◆ WHAT YOU NEED TO DO: Write out each record exactly as it stands. No pictures belong in the copy.
○ ○ ○
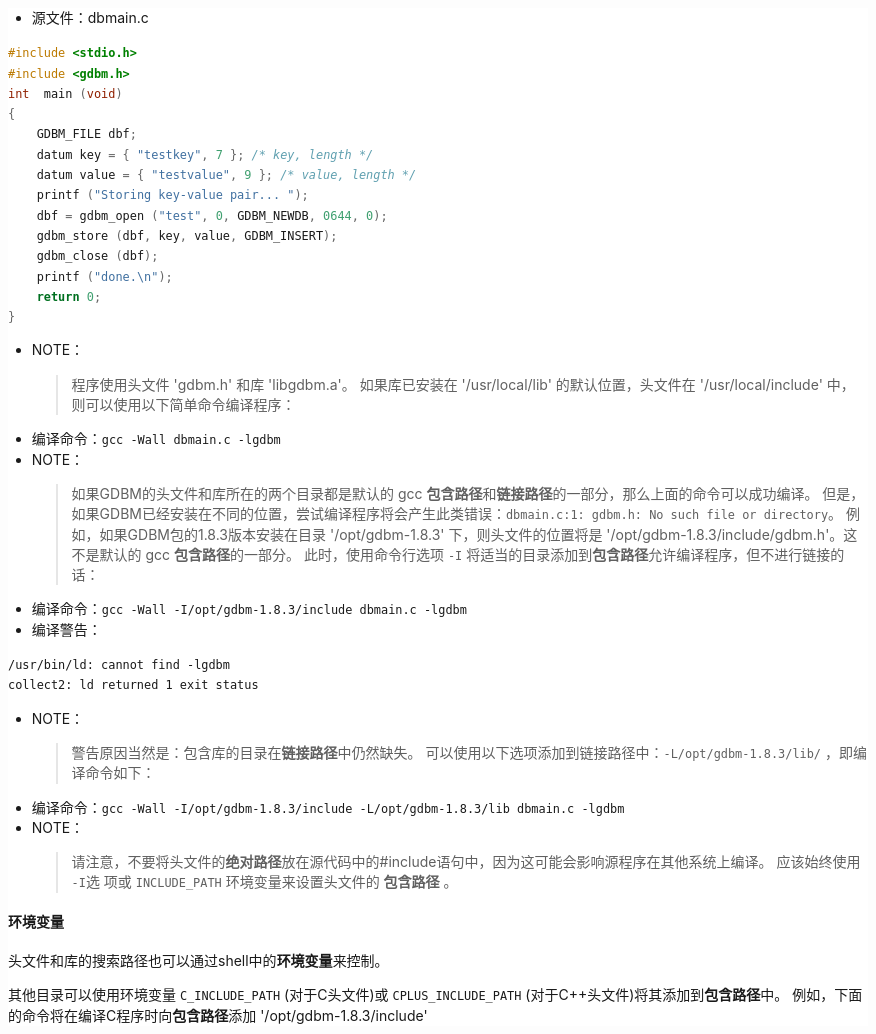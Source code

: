 * 源文件：dbmain.c

```c
#include <stdio.h>
#include <gdbm.h>
int  main (void)
{
    GDBM_FILE dbf;
    datum key = { "testkey", 7 }; /* key, length */
    datum value = { "testvalue", 9 }; /* value, length */
    printf ("Storing key-value pair... ");
    dbf = gdbm_open ("test", 0, GDBM_NEWDB, 0644, 0);
    gdbm_store (dbf, key, value, GDBM_INSERT);
    gdbm_close (dbf);
    printf ("done.\n");
    return 0;
}
```

* NOTE：
  > 程序使用头文件 'gdbm.h' 和库 'libgdbm.a'。 如果库已安装在 '/usr/local/lib' 的默认位置，头文件在 '/usr/local/include' 中，则可以使用以下简单命令编译程序：
  >
* 编译命令：`gcc -Wall dbmain.c -lgdbm`
* NOTE：
  > 如果GDBM的头文件和库所在的两个目录都是默认的 gcc **包含路径**和**链接路径**的一部分，那么上面的命令可以成功编译。
  > 但是，如果GDBM已经安装在不同的位置，尝试编译程序将会产生此类错误：`dbmain.c:1: gdbm.h: No such file or directory`。
  > 例如，如果GDBM包的1.8.3版本安装在目录 '/opt/gdbm-1.8.3' 下，则头文件的位置将是 '/opt/gdbm-1.8.3/include/gdbm.h'。这不是默认的 gcc **包含路径**的一部分。
  > 此时，使用命令行选项 `-I` 将适当的目录添加到**包含路径**允许编译程序，但不进行链接的话：
  >
* 编译命令：`gcc -Wall -I/opt/gdbm-1.8.3/include dbmain.c -lgdbm`
* 编译警告：

```console
/usr/bin/ld: cannot find -lgdbm
collect2: ld returned 1 exit status
```

* NOTE：
  > 警告原因当然是：包含库的目录在**链接路径**中仍然缺失。
  > 可以使用以下选项添加到链接路径中：`-L/opt/gdbm-1.8.3/lib/` ，即编译命令如下：
  >
* 编译命令：`gcc -Wall -I/opt/gdbm-1.8.3/include -L/opt/gdbm-1.8.3/lib dbmain.c -lgdbm`
* NOTE：
  > 请注意，不要将头文件的**绝对路径**放在源代码中的#include语句中，因为这可能会影响源程序在其他系统上编译。 应该始终使用 `-I`选 项或 `INCLUDE_PATH` 环境变量来设置头文件的 **包含路径** 。
  >

#### 环境变量

头文件和库的搜索路径也可以通过shell中的**环境变量**来控制。

其他目录可以使用环境变量 `C_INCLUDE_PATH` (对于C头文件)或 `CPLUS_INCLUDE_PATH` (对于C++头文件)将其添加到**包含路径**中。 例如，下面的命令将在编译C程序时向**包含路径**添加 '/opt/gdbm-1.8.3/include'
○ ○ ○
◆ PROBLEM SOLUTION:
Source code

: * 源文件：dbmain.c

```c
#include <stdio.h>
#include <gdbm.h>
int  main (void)
{
    GDBM_FILE dbf;
    datum key = { "testkey", 7 }; /* key, length */
    datum value = { "testvalue", 9 }; /* value, length */
    printf ("Storing key-value pair... ");
    dbf = gdbm_open ("test", 0, GDBM_NEWDB, 0644, 0);
    gdbm_store (dbf, key, value, GDBM_INSERT);
    gdbm_close (dbf);
    printf ("done.\n");
    return 0;
}
```

* NOTE：
  > 程序使用头文件 'gdbm.h' 和库 'libgdbm.a'。 如果库已安装在 '/usr/local/lib' 的默认位置，头文件在 '/usr/local/include' 中，则可以使用以下简单命令编译程序：
  >
* 编译命令：`gcc -Wall dbmain.c -lgdbm`
* NOTE：
  > 如果GDBM的头文件和库所在的两个目录都是默认的 gcc **包含路径**和**链接路径**的一部分，那么上面的命令可以成功编译。
  > 但是，如果GDBM已经安装在不同的位置，尝试编译程序将会产生此类错误：`dbmain.c:1: gdbm.h: No such file or directory`。
  > 例如，如果GDBM包的1.8.3版本安装在目录 '/opt/gdbm-1.8.3' 下，则头文件的位置将是 '/opt/gdbm-1.8.3/include/gdbm.h'。这不是默认的 gcc **包含路径**的一部分。
  > 此时，使用命令行选项 `-I` 将适当的目录添加到**包含路径**允许编译程序，但不进行链接的话：
  >
* 编译命令：`gcc -Wall -I/opt/gdbm-1.8.3/include dbmain.c -lgdbm`
* 编译警告：

```console
/usr/bin/ld: cannot find -lgdbm
collect2: ld returned 1 exit status
```

* NOTE：
  > 警告原因当然是：包含库的目录在**链接路径**中仍然缺失。
  > 可以使用以下选项添加到链接路径中：`-L/opt/gdbm-1.8.3/lib/` ，即编译命令如下：
  >
* 编译命令：`gcc -Wall -I/opt/gdbm-1.8.3/include -L/opt/gdbm-1.8.3/lib dbmain.c -lgdbm`
* NOTE：
  > 请注意，不要将头文件的**绝对路径**放在源代码中的#include语句中，因为这可能会影响源程序在其他系统上编译。 应该始终使用 `-I`选 项或 `INCLUDE_PATH` 环境变量来设置头文件的 **包含路径** 。
  >

#### 环境变量

头文件和库的搜索路径也可以通过shell中的**环境变量**来控制。

其他目录可以使用环境变量 `C_INCLUDE_PATH` (对于C头文件)或 `CPLUS_INCLUDE_PATH` (对于C++头文件)将其添加到**包含路径**中。 例如，下面的命令将在编译C程序时向**包含路径**添加 '/opt/gdbm-1.8.3/include'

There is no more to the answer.